◆ **EXERCISE AIM**: Count the lines below that hold "base". Give the number without comment.

(Saved entries)
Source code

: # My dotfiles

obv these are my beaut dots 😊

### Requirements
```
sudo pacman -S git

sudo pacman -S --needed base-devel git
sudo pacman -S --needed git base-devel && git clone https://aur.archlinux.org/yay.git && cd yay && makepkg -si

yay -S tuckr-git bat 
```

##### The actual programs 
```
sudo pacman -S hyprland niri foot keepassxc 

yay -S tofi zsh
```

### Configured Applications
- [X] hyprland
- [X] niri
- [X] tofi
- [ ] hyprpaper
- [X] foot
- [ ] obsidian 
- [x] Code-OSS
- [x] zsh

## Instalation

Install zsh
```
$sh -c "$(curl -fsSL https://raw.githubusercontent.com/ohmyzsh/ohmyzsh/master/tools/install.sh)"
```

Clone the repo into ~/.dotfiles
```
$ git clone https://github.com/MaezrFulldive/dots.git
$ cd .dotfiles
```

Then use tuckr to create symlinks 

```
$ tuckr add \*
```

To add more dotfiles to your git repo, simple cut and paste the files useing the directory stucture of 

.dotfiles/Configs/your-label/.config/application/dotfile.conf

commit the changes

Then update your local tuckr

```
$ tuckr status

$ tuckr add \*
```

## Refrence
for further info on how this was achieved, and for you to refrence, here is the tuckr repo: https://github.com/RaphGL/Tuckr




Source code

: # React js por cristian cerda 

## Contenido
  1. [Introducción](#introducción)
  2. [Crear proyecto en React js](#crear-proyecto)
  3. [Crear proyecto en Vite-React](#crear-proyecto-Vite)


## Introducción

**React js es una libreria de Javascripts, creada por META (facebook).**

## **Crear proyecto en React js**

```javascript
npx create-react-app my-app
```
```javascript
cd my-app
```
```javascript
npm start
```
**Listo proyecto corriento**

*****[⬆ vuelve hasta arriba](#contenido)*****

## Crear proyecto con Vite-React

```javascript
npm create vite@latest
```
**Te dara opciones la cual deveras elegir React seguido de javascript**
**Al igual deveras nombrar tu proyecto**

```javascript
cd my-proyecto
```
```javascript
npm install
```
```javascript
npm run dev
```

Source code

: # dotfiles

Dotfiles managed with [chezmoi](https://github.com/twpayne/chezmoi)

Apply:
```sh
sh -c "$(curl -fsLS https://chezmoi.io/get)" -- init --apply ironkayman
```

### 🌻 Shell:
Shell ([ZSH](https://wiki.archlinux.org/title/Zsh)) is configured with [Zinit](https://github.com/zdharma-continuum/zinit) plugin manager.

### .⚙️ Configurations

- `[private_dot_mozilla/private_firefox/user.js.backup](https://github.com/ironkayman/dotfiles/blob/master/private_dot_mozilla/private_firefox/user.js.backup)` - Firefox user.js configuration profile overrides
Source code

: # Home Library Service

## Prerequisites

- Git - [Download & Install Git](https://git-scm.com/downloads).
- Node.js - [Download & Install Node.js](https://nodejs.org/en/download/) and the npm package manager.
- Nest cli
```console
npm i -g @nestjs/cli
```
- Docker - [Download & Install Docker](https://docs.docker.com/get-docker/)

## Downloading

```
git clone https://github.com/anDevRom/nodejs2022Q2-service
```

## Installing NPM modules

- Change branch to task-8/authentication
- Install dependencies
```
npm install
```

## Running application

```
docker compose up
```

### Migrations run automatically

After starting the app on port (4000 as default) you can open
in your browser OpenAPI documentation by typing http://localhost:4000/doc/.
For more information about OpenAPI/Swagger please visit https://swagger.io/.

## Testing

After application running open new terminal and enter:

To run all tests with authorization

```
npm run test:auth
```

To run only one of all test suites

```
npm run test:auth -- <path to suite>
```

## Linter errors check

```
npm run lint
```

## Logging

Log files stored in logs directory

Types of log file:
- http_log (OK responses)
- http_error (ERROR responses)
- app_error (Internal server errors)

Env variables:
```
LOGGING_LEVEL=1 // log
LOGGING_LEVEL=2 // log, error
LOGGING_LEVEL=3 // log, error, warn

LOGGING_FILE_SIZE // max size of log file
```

◆ **EXERCISE ANSWER**: 2